### [Dataset entries]
__________
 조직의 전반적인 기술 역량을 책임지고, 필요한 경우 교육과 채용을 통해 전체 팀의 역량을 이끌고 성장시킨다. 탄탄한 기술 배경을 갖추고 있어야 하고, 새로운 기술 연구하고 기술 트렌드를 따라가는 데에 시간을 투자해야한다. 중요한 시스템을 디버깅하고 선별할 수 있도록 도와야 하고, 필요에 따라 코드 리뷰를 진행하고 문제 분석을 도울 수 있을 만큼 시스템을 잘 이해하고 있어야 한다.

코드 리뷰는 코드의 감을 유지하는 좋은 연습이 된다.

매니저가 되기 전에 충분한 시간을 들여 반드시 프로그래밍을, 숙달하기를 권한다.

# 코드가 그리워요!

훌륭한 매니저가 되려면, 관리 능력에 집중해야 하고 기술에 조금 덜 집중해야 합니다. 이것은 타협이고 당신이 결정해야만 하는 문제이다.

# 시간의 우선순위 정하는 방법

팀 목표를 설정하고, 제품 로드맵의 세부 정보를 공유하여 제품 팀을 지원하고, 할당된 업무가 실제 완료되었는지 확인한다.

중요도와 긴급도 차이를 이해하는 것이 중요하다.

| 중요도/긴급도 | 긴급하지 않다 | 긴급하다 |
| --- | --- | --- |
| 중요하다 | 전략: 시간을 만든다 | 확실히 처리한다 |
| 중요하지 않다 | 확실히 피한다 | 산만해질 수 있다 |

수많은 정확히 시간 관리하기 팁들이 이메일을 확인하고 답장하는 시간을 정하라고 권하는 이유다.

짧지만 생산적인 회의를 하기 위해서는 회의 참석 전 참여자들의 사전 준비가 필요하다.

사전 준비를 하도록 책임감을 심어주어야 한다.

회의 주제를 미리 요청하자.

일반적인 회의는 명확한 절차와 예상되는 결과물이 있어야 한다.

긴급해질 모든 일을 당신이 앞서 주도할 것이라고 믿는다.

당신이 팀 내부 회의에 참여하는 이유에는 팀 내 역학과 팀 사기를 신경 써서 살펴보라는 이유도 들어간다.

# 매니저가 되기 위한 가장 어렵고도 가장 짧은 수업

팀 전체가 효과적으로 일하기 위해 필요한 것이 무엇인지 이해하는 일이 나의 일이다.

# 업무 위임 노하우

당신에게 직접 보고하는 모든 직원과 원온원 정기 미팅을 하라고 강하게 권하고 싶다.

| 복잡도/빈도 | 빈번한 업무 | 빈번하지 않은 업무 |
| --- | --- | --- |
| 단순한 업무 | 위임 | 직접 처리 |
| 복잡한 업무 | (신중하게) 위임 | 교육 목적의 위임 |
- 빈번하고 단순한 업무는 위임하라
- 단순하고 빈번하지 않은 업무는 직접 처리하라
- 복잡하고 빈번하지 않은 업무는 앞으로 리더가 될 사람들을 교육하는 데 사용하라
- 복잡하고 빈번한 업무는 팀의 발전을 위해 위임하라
__________
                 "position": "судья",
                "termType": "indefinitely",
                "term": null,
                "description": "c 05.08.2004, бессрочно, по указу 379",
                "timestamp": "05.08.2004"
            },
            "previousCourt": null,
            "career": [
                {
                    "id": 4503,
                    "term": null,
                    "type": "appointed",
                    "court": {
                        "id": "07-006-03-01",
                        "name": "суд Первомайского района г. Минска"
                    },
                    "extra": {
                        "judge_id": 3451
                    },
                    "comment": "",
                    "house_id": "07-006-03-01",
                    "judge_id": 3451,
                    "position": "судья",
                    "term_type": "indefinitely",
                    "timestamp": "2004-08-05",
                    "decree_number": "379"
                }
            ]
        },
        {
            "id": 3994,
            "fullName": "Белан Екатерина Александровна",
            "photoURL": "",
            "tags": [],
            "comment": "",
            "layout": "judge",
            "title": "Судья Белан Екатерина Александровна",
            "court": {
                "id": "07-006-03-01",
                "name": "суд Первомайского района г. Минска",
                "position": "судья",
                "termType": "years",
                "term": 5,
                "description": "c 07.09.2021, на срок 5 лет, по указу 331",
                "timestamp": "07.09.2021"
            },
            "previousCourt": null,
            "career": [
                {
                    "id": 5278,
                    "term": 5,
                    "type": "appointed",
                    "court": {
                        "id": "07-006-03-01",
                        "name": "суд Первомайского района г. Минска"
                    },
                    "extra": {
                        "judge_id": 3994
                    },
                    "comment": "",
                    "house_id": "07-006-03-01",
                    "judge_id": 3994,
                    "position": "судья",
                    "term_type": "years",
__________
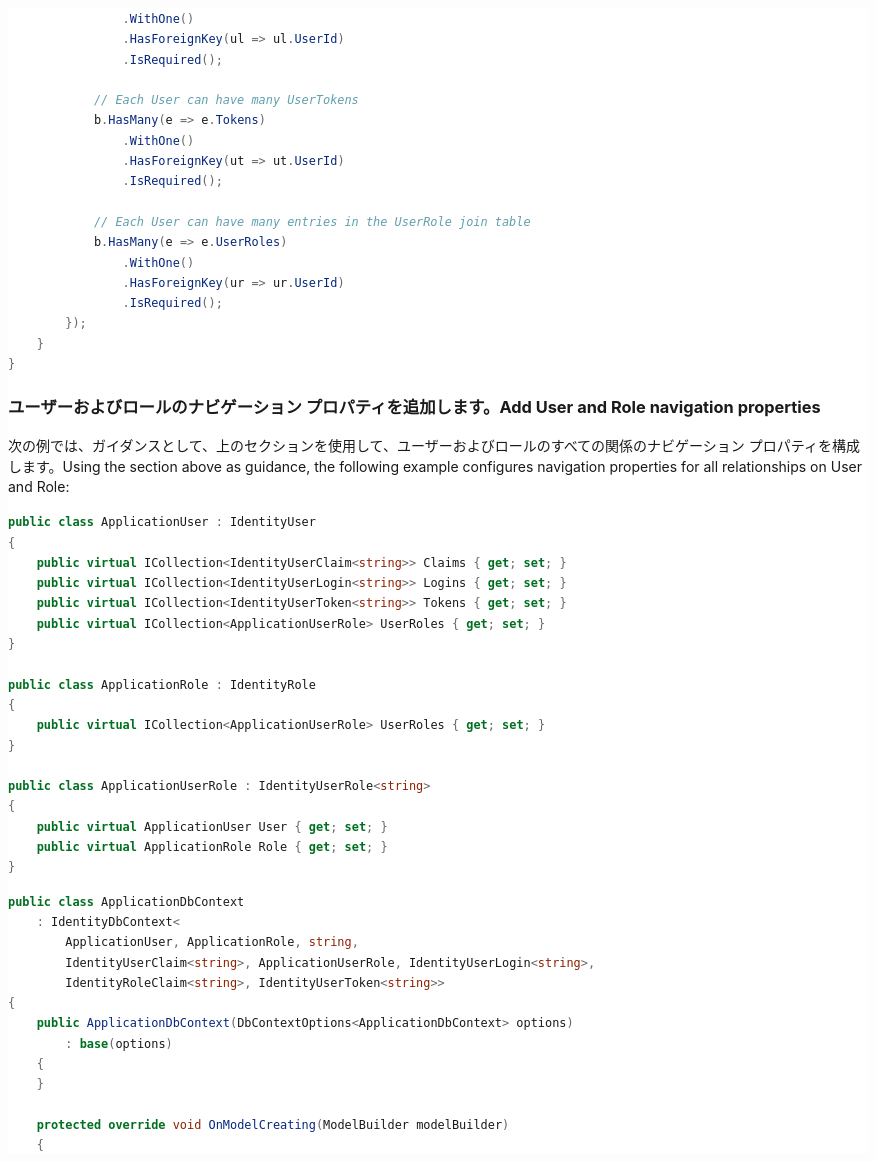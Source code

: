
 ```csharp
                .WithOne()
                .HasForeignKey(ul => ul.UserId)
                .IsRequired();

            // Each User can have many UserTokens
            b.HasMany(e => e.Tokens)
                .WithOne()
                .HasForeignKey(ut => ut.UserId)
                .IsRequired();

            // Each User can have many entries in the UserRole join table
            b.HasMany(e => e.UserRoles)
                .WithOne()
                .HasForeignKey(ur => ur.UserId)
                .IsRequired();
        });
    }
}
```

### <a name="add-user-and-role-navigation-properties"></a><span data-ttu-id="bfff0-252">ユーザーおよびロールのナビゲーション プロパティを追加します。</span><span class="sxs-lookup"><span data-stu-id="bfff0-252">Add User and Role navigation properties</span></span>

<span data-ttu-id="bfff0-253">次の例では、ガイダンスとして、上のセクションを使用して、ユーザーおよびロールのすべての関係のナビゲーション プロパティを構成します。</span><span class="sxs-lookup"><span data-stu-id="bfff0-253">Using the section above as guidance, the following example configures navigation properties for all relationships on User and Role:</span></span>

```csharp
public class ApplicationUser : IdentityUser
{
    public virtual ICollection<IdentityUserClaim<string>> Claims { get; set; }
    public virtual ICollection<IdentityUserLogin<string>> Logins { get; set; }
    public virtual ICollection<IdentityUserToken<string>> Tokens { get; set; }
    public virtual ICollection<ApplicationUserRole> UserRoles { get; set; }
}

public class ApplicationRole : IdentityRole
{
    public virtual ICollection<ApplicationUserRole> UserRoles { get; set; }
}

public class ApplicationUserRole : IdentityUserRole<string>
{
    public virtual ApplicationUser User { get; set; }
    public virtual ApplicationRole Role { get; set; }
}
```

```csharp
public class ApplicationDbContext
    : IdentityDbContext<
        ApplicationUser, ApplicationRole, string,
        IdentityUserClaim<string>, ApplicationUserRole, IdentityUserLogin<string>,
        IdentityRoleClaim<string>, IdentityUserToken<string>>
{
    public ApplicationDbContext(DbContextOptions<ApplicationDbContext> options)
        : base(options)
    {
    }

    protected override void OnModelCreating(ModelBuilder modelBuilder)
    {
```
__________
### [Task]
Count the lines above that include the word "복잡하고". Reply with that number alone.

### [Solved problem]
2